* _Task details_
Which lines in the listing below contain "Evaluation"? Copy each of them.

* _Material supplied_
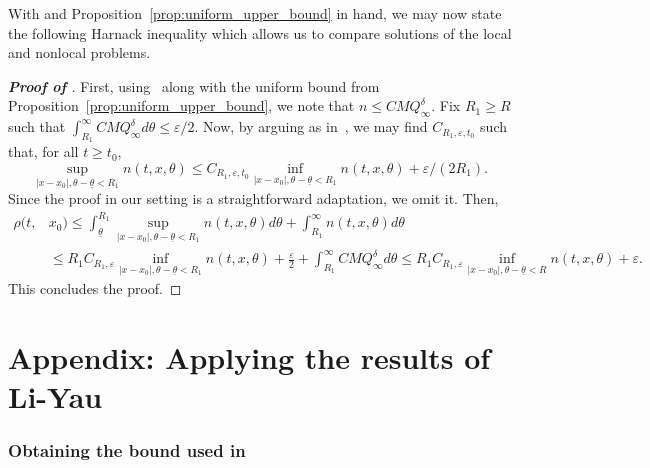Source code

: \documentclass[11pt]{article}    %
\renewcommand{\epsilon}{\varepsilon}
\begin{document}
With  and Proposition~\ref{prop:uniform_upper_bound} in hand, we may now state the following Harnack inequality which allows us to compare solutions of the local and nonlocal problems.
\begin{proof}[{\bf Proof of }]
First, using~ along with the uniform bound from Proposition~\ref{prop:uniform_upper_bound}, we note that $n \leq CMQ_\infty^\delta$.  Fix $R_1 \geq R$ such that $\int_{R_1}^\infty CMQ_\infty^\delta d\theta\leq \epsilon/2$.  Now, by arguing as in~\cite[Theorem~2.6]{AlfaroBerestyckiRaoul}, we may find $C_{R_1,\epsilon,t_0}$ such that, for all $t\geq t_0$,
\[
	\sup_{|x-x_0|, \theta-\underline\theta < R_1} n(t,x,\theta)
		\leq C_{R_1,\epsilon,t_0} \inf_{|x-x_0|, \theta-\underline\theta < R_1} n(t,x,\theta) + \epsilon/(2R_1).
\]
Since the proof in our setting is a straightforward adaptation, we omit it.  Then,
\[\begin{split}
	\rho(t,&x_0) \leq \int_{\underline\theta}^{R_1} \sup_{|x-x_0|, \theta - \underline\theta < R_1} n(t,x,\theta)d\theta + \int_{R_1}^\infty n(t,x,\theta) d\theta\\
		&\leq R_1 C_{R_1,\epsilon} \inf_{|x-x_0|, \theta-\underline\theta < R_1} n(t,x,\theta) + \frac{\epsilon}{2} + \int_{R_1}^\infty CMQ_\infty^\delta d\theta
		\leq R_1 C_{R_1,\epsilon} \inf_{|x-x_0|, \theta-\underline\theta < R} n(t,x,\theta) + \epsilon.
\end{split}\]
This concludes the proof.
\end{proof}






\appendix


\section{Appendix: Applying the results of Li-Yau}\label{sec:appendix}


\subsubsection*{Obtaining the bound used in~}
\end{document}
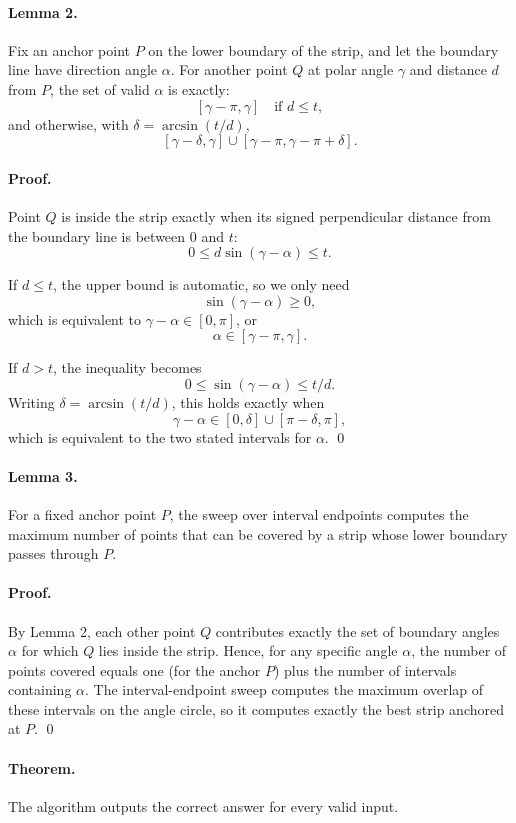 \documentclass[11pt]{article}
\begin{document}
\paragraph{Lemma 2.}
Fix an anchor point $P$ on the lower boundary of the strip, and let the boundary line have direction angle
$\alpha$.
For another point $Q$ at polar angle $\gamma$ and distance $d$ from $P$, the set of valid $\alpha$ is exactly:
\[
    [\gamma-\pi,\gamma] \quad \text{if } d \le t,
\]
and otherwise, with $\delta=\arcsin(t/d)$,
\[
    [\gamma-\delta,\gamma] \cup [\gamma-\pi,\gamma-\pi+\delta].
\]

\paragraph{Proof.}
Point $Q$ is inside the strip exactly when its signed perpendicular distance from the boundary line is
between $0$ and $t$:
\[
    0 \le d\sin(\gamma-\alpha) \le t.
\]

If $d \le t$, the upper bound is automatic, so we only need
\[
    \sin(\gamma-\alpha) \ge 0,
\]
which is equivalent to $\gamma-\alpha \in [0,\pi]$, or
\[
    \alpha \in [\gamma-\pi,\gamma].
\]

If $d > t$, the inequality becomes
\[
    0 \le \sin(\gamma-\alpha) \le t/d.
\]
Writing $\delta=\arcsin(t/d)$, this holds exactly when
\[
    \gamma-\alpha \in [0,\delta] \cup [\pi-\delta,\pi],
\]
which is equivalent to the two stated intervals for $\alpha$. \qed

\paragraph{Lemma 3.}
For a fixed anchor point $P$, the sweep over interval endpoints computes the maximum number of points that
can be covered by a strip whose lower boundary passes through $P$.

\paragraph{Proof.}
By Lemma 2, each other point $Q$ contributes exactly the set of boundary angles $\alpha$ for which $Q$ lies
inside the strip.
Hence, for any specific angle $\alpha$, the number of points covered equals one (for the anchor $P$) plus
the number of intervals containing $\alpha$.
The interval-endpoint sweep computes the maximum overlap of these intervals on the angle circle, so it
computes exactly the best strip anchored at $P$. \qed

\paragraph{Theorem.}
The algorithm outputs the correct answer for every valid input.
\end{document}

==

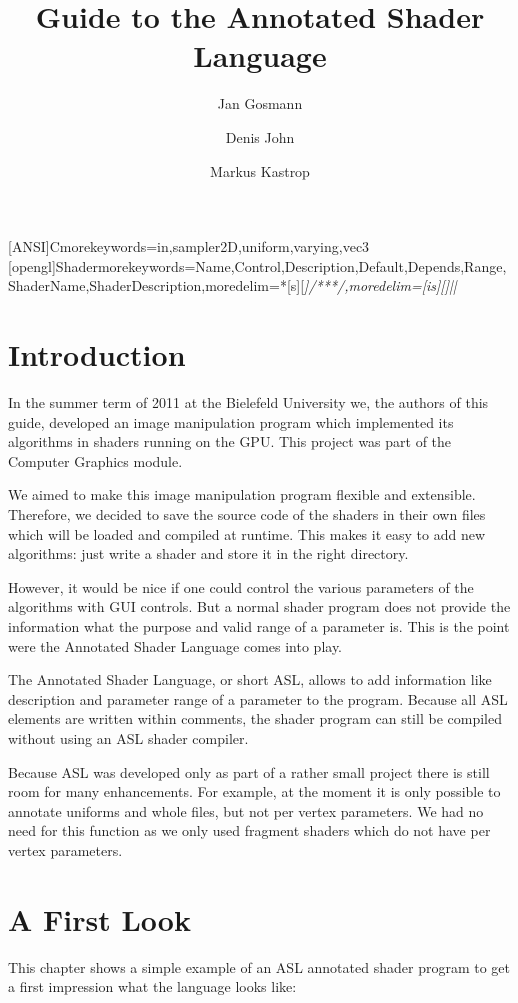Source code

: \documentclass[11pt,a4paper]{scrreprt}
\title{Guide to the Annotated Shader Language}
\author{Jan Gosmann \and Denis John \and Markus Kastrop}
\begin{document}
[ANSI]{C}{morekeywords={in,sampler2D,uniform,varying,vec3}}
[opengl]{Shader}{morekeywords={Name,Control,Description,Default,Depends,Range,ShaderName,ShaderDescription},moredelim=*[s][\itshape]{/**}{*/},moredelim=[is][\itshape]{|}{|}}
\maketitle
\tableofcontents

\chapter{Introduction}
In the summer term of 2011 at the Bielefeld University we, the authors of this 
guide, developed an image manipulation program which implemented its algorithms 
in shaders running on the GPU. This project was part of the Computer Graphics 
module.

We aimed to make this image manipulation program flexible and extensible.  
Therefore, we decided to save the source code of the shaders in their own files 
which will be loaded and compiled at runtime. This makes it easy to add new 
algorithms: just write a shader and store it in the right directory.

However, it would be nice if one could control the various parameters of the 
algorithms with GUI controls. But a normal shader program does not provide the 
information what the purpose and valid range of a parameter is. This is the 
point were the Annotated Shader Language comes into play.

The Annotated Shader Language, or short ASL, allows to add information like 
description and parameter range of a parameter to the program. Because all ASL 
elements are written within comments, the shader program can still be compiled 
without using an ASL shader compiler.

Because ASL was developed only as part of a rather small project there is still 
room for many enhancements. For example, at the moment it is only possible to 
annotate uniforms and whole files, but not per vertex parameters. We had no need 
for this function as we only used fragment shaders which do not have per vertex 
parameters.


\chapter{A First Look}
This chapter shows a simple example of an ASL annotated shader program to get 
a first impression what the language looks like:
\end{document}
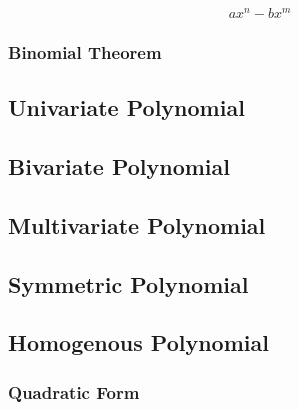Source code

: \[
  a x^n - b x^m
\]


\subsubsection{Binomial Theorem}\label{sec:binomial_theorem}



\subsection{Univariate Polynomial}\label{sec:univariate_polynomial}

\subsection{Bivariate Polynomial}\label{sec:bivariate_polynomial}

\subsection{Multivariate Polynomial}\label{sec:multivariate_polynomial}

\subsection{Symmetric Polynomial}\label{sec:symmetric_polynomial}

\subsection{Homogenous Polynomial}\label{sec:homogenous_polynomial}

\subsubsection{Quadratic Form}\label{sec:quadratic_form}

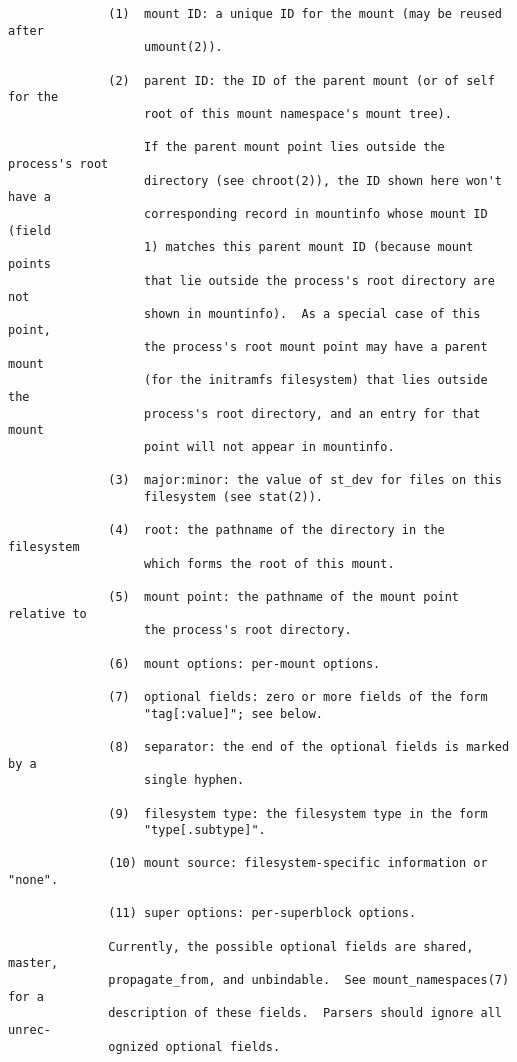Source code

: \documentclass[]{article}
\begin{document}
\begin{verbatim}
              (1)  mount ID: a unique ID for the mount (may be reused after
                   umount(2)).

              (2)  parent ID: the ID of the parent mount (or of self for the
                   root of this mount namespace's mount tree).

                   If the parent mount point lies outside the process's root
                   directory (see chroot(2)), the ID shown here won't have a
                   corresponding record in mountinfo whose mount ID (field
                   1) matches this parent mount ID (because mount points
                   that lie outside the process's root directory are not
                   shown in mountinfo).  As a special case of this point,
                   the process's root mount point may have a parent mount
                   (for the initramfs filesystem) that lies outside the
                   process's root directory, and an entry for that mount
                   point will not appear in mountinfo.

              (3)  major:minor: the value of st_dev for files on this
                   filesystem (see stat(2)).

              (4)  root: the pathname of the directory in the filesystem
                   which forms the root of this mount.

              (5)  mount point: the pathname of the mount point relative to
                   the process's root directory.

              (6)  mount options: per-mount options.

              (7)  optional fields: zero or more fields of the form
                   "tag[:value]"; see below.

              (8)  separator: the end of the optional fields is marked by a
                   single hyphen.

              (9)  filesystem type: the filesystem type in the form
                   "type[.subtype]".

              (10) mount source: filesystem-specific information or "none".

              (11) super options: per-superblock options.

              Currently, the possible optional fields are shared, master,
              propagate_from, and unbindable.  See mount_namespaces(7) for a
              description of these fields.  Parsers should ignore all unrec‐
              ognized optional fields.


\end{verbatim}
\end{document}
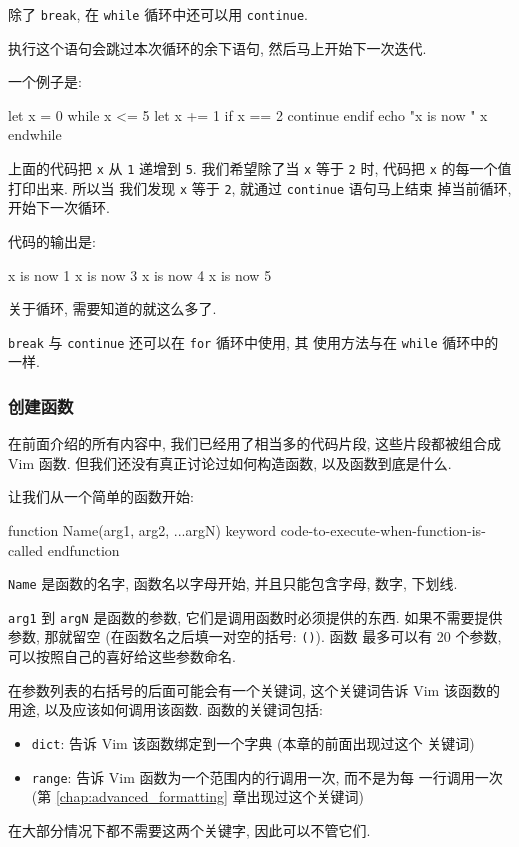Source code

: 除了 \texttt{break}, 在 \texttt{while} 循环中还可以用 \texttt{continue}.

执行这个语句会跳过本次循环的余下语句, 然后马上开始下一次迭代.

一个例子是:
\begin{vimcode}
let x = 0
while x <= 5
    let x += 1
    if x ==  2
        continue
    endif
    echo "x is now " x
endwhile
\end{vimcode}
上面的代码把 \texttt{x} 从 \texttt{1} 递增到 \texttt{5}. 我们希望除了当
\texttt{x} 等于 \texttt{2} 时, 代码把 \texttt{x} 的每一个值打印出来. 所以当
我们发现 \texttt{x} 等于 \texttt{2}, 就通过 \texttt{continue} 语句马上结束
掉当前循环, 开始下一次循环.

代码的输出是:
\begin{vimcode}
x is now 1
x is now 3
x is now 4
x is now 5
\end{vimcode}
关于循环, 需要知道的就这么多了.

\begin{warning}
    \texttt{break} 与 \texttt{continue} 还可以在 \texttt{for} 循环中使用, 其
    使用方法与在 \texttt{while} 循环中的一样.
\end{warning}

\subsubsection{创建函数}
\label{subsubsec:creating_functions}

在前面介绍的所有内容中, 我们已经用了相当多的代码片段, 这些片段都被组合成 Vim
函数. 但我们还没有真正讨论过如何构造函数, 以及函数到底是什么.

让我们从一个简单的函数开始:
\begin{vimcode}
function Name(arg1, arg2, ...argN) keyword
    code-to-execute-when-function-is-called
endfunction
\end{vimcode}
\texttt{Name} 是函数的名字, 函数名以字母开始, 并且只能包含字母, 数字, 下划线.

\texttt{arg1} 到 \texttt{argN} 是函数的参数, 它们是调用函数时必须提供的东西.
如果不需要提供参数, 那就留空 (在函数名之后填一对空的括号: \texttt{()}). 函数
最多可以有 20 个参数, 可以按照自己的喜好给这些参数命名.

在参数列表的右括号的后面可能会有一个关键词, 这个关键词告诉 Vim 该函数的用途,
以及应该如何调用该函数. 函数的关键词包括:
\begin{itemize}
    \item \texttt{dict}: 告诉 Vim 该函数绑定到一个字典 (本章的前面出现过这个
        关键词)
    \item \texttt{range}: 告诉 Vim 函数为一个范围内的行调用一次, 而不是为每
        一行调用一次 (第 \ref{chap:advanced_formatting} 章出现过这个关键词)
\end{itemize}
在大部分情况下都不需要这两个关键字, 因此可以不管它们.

--

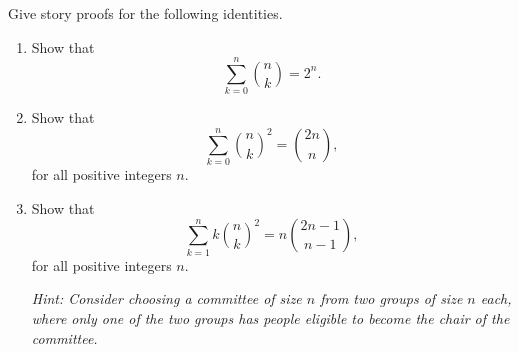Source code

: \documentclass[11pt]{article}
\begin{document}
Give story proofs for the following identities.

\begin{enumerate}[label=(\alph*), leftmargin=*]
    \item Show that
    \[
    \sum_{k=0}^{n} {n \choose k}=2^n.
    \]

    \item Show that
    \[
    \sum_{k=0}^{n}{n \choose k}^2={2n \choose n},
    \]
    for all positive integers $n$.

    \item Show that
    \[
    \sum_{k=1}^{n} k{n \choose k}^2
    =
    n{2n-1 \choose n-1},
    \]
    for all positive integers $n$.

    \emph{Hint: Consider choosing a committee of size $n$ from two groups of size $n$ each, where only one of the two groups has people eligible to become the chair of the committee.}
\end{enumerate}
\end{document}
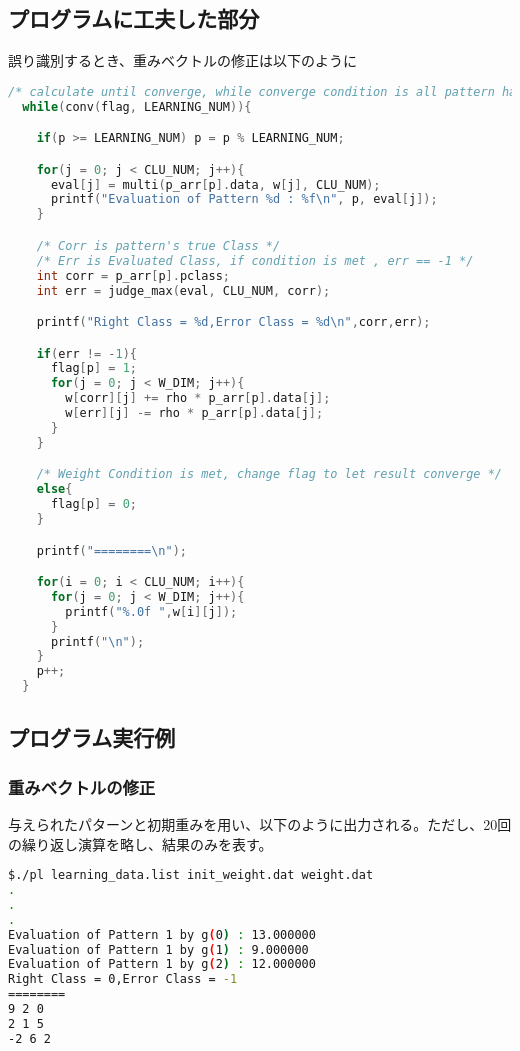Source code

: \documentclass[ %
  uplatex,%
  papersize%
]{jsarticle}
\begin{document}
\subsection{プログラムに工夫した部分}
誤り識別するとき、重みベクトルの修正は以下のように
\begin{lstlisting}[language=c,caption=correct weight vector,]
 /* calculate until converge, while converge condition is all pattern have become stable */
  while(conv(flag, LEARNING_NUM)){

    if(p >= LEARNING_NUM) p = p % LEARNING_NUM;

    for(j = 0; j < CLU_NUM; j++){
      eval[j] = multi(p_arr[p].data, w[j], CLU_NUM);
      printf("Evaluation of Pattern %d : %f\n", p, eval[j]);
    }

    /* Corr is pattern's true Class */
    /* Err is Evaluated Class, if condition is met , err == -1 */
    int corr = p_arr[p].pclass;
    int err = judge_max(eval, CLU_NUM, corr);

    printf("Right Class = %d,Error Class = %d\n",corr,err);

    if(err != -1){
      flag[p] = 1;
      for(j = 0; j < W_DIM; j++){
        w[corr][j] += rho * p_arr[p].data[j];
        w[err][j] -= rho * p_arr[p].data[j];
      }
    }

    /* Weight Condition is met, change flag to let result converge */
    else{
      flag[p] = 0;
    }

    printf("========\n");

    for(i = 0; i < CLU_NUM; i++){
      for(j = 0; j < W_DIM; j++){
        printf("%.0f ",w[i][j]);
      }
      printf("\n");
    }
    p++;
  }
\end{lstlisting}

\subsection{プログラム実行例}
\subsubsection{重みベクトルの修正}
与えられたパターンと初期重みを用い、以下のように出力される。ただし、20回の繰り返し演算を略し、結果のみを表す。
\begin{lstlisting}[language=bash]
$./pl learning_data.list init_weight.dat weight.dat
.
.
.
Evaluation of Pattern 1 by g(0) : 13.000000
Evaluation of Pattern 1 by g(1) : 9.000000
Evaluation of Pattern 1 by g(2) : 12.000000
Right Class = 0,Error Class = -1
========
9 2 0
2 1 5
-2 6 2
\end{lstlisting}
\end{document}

* _Answer below_
      printf("Evaluation of Pattern %d : %f\n", p, eval[j]);
Evaluation of Pattern 1 by g(0) : 13.000000
Evaluation of Pattern 1 by g(1) : 9.000000
Evaluation of Pattern 1 by g(2) : 12.000000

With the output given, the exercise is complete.